■ **Exercise directions**: Extract, in full, the lines below, beginning at the first and ending with the line that contains "#### easycms(53s,200p)". Pictures do not belong in the copy.

■ **Dataset excerpts**:

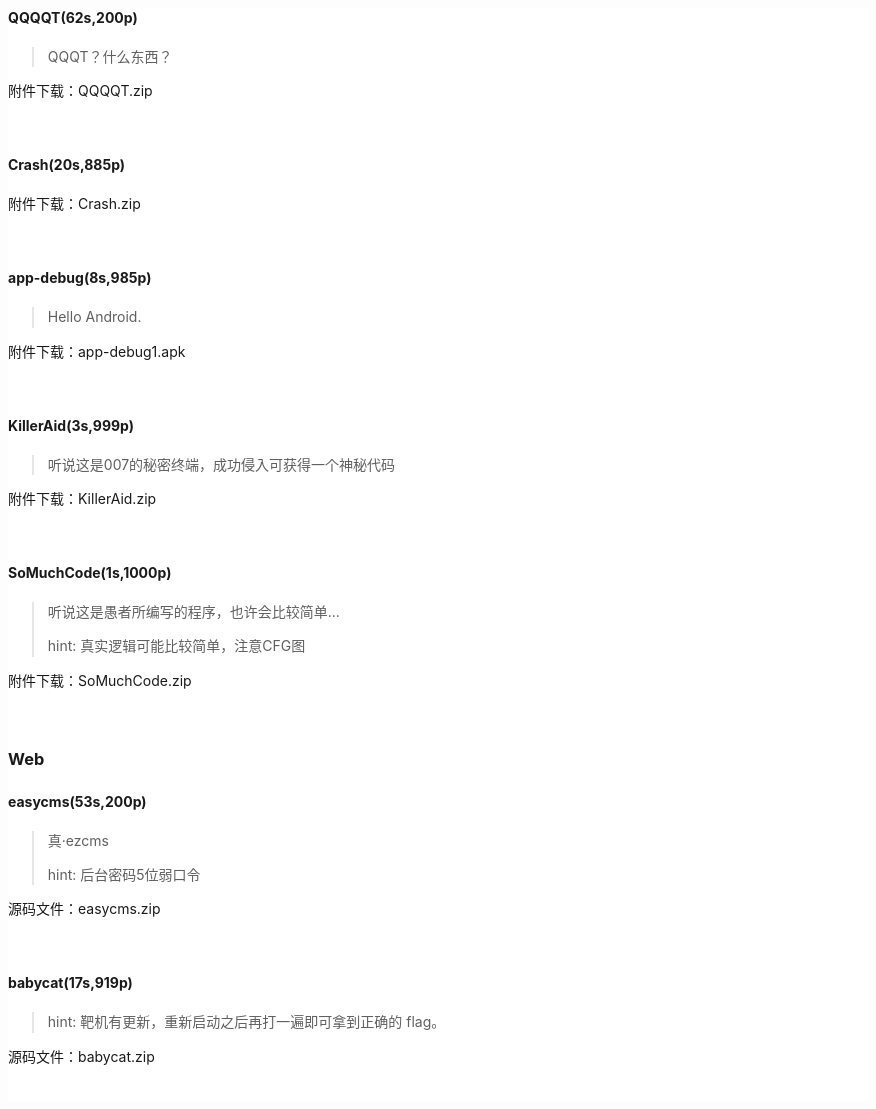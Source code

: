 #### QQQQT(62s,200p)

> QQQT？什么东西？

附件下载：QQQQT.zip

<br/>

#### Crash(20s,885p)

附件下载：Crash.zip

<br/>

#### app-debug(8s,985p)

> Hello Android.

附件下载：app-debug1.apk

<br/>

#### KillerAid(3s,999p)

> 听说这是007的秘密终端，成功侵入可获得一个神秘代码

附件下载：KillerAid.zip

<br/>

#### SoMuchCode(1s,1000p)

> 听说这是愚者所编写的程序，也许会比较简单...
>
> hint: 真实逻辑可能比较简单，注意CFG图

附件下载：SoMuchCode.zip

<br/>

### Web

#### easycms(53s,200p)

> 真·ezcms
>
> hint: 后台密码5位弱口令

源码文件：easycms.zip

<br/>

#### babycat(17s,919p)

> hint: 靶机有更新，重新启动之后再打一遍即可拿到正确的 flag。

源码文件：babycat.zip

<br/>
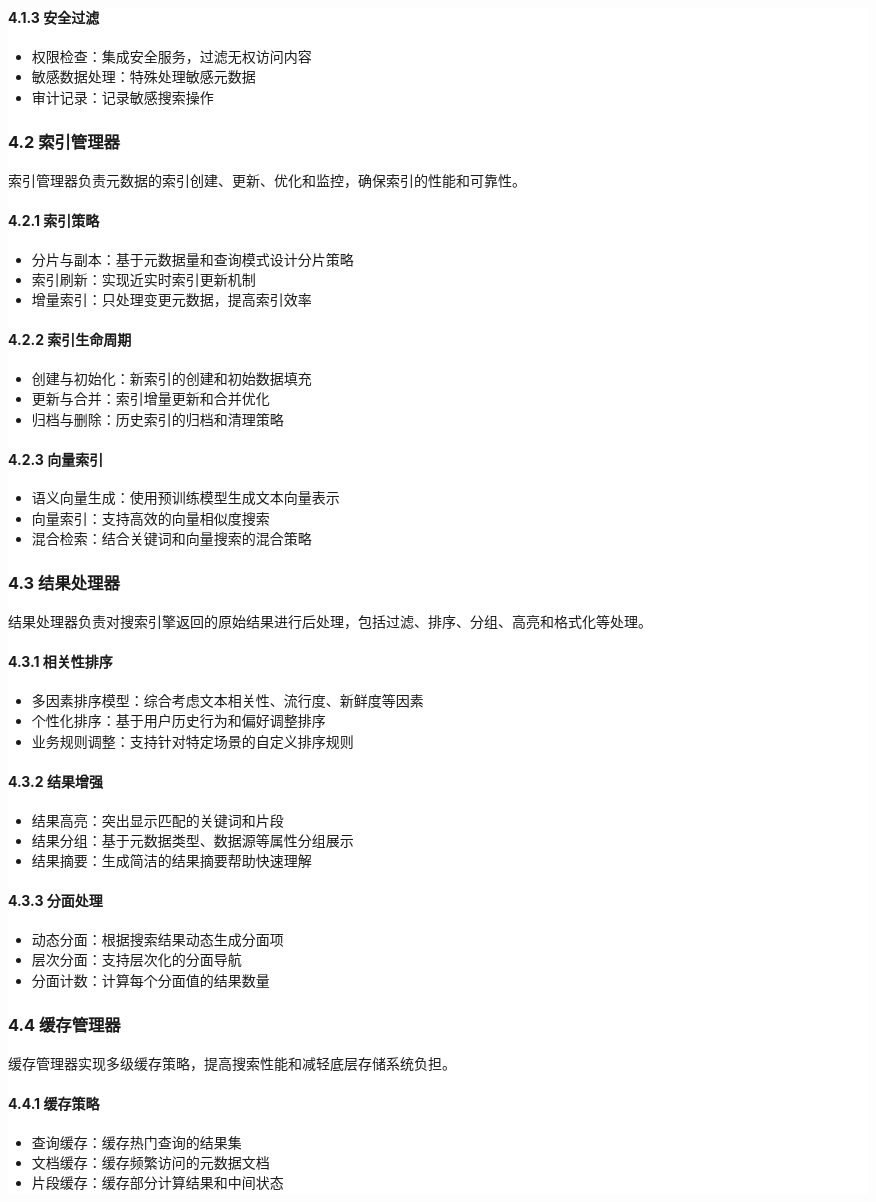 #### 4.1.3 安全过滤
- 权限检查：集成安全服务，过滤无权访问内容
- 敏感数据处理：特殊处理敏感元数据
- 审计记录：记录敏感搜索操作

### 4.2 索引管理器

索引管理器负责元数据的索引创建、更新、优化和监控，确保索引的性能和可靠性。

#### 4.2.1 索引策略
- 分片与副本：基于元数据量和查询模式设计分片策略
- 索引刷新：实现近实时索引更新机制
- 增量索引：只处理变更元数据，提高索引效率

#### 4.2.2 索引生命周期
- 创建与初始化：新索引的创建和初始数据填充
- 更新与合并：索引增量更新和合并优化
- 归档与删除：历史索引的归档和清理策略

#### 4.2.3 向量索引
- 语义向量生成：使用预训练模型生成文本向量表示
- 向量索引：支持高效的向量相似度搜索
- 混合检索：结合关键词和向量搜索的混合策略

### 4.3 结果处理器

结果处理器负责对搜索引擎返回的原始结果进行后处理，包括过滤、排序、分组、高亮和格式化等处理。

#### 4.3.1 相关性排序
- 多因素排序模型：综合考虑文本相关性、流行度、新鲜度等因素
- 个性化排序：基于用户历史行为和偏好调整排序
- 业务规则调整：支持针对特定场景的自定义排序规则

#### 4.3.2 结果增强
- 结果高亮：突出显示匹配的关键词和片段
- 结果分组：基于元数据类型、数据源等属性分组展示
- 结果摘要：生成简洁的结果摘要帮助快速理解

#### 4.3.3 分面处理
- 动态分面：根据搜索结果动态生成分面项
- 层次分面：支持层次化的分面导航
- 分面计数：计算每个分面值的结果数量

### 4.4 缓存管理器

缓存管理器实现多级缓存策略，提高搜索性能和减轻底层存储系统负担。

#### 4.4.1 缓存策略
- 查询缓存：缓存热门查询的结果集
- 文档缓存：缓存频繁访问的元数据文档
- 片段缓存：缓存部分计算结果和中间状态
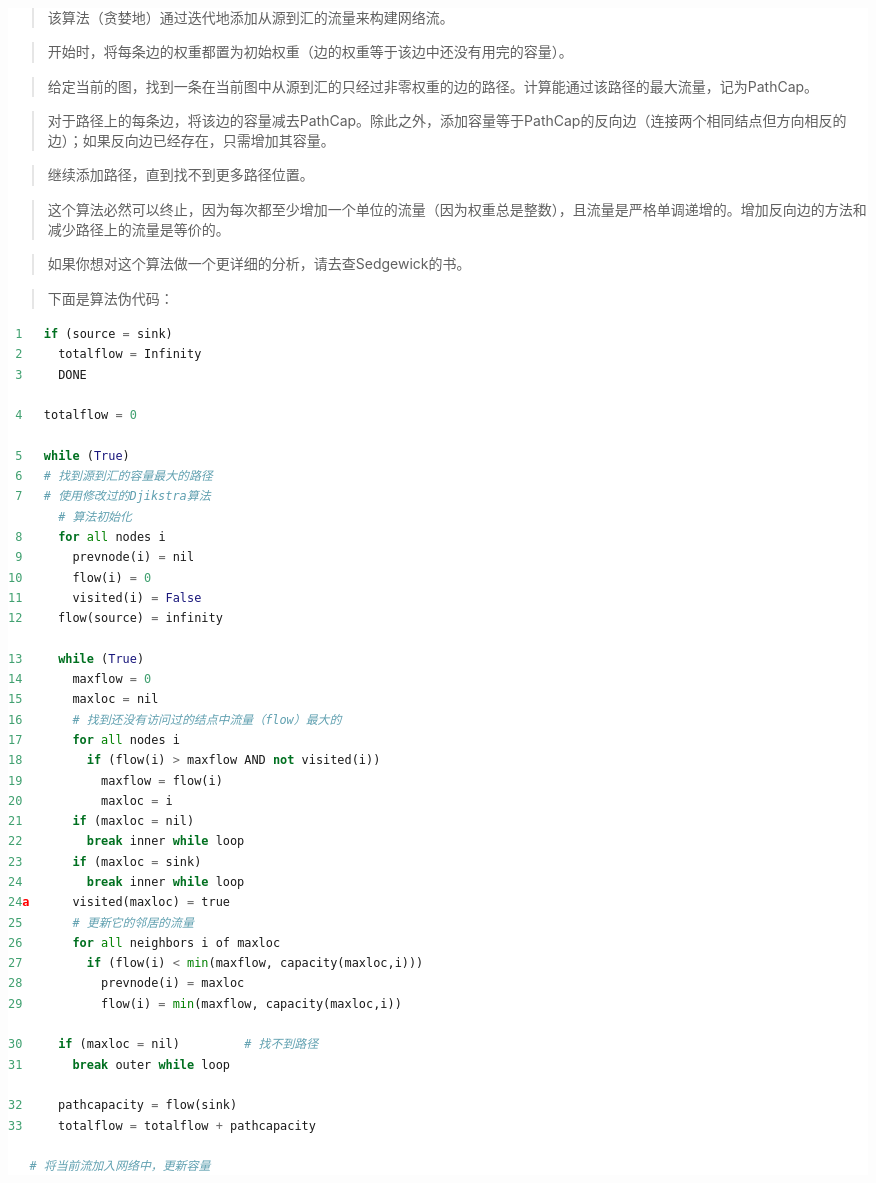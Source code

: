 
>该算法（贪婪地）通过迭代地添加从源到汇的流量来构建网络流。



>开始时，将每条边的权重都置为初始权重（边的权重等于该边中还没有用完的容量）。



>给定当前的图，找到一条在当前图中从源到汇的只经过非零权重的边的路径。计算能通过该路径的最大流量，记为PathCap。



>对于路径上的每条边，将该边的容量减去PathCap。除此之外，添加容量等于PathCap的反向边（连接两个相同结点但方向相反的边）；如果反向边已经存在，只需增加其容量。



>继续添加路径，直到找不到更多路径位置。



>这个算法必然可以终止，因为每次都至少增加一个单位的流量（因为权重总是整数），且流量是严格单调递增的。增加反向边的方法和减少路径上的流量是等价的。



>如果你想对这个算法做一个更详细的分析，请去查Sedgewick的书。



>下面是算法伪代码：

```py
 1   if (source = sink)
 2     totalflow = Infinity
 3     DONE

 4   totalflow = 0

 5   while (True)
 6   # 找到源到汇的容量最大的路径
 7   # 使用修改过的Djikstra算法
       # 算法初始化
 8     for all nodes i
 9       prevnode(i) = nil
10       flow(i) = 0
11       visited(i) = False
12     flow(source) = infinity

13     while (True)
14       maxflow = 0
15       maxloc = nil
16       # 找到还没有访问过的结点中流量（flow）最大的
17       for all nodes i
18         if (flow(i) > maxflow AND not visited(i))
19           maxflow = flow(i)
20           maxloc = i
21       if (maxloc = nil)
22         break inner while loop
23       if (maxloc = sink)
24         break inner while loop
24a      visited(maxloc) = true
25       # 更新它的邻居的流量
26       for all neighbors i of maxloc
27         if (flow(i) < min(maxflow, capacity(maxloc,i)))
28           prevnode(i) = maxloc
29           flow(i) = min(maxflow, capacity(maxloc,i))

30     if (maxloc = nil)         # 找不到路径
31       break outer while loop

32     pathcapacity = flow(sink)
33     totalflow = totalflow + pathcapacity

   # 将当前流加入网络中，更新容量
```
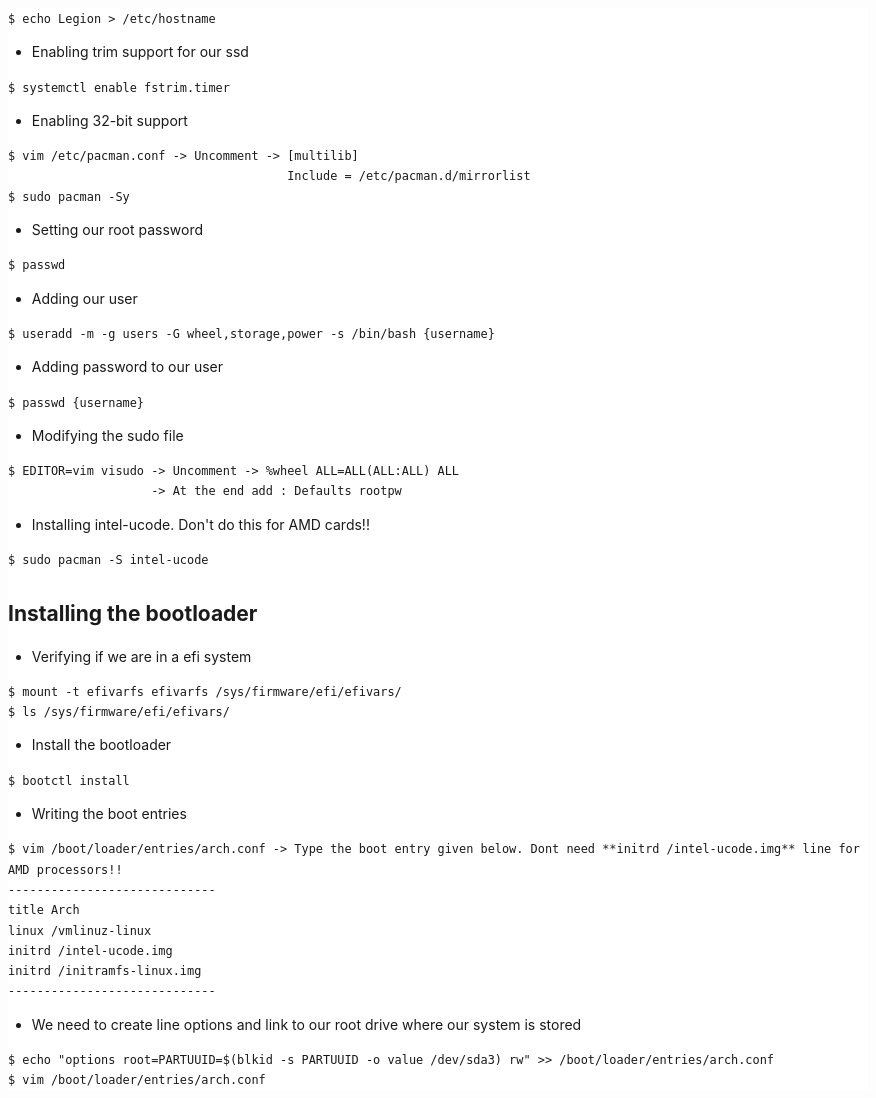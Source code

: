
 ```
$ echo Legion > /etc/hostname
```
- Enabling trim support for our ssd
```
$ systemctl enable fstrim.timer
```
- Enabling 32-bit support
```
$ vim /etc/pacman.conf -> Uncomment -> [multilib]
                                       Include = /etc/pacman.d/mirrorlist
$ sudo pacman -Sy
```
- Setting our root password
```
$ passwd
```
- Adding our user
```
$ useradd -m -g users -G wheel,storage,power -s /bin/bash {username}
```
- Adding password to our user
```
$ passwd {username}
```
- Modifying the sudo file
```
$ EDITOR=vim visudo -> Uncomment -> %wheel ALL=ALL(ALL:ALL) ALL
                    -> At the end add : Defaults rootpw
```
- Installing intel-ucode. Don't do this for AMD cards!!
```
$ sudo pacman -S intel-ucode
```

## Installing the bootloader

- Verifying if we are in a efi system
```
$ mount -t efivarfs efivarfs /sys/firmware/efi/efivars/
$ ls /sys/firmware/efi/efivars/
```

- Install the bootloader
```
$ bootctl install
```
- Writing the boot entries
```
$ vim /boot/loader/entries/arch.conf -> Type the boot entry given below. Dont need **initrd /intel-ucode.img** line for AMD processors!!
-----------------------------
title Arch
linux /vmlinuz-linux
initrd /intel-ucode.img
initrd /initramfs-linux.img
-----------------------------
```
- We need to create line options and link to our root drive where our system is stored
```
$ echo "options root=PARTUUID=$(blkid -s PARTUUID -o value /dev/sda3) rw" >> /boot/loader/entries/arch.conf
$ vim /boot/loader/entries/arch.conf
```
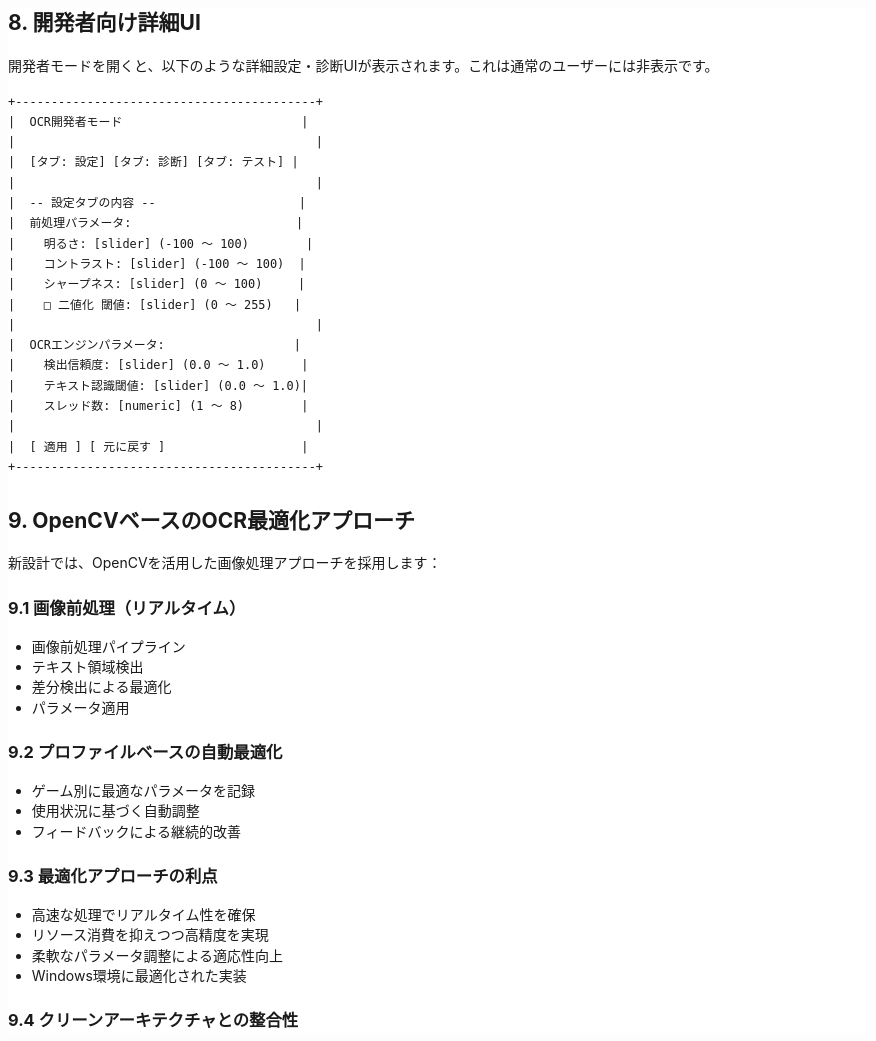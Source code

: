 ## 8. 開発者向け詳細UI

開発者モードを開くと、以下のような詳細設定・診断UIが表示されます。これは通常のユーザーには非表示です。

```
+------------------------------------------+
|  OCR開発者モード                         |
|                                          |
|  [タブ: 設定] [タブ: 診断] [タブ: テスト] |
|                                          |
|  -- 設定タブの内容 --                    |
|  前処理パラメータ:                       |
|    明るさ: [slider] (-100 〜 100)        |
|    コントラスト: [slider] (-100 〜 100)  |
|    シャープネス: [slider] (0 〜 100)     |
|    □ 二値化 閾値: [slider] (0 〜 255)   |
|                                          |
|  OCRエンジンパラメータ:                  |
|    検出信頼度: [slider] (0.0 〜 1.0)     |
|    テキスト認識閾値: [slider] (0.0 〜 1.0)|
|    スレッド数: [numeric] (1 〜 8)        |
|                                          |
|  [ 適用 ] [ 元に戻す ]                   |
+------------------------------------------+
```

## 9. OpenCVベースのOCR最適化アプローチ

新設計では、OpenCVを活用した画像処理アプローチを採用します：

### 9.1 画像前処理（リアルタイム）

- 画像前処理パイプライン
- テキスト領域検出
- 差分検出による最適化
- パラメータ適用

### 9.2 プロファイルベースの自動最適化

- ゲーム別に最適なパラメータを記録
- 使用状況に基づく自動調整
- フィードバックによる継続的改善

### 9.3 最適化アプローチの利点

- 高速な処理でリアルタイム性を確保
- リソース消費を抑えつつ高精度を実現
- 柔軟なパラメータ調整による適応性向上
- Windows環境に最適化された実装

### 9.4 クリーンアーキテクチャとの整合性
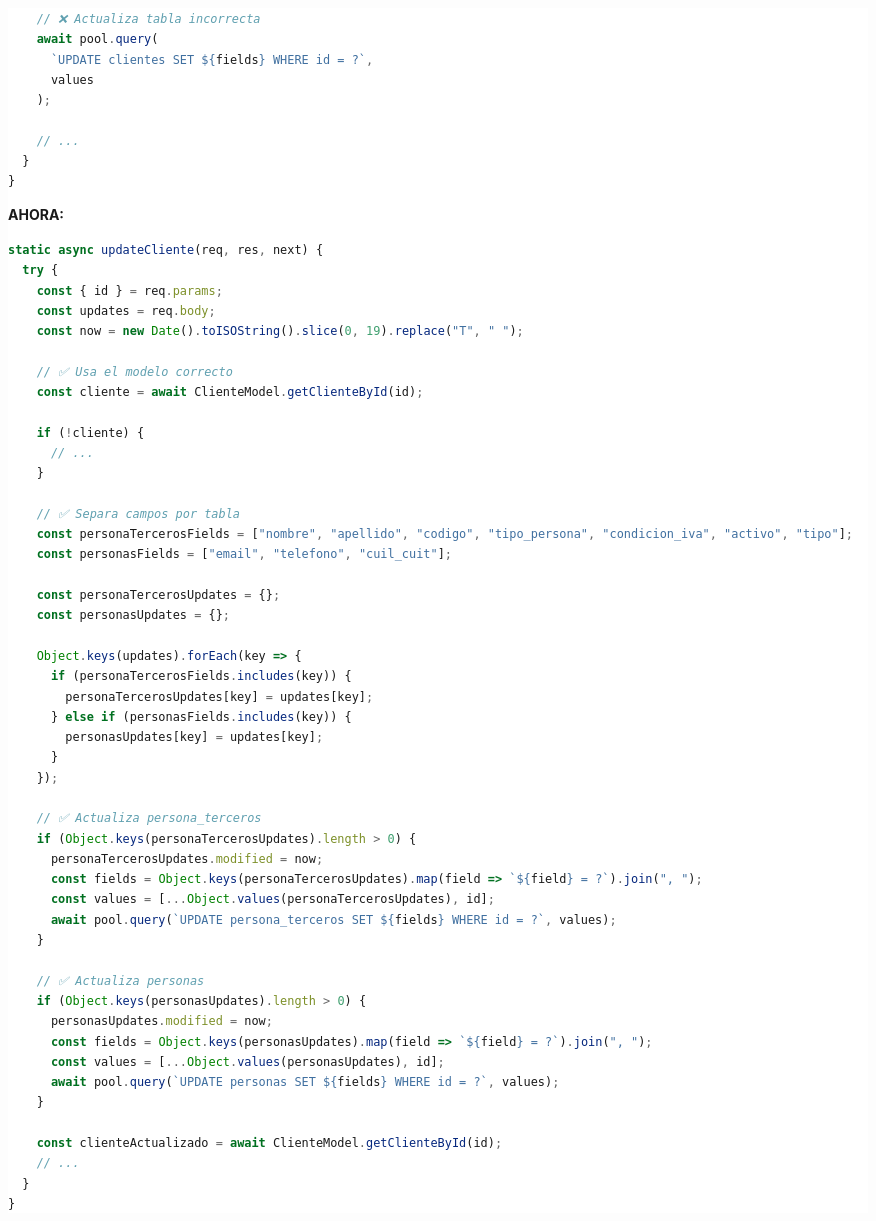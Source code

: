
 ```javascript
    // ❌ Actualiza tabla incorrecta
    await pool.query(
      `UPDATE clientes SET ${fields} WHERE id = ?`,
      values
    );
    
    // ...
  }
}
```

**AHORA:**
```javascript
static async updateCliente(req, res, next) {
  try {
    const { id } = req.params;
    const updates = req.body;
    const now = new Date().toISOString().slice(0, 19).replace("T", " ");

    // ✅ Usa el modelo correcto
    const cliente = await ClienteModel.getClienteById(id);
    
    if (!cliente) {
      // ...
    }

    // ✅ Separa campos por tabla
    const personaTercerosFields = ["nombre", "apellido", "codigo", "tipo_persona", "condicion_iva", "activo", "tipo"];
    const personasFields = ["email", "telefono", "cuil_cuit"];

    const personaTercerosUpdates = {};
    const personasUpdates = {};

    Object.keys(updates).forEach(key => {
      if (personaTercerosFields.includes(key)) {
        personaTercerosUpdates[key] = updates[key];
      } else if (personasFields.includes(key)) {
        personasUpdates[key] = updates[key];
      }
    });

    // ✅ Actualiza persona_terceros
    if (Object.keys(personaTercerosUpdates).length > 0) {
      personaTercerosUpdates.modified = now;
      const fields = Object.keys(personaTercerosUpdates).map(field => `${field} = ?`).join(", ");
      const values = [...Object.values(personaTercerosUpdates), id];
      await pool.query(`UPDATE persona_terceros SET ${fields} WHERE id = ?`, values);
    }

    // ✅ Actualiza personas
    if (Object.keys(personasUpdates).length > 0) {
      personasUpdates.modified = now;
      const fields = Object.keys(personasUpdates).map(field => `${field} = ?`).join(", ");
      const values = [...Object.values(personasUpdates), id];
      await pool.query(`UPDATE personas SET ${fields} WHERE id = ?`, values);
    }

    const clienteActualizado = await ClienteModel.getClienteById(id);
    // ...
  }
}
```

■ **Response for this exercise**:
Source code

: #### QQQQT(62s,200p)

> QQQT？什么东西？

附件下载：QQQQT.zip

<br/>

#### Crash(20s,885p)

附件下载：Crash.zip

<br/>

#### app-debug(8s,985p)

> Hello Android.

附件下载：app-debug1.apk

<br/>

#### KillerAid(3s,999p)

> 听说这是007的秘密终端，成功侵入可获得一个神秘代码

附件下载：KillerAid.zip

<br/>

#### SoMuchCode(1s,1000p)

> 听说这是愚者所编写的程序，也许会比较简单...
>
> hint: 真实逻辑可能比较简单，注意CFG图

附件下载：SoMuchCode.zip

<br/>

### Web

#### easycms(53s,200p)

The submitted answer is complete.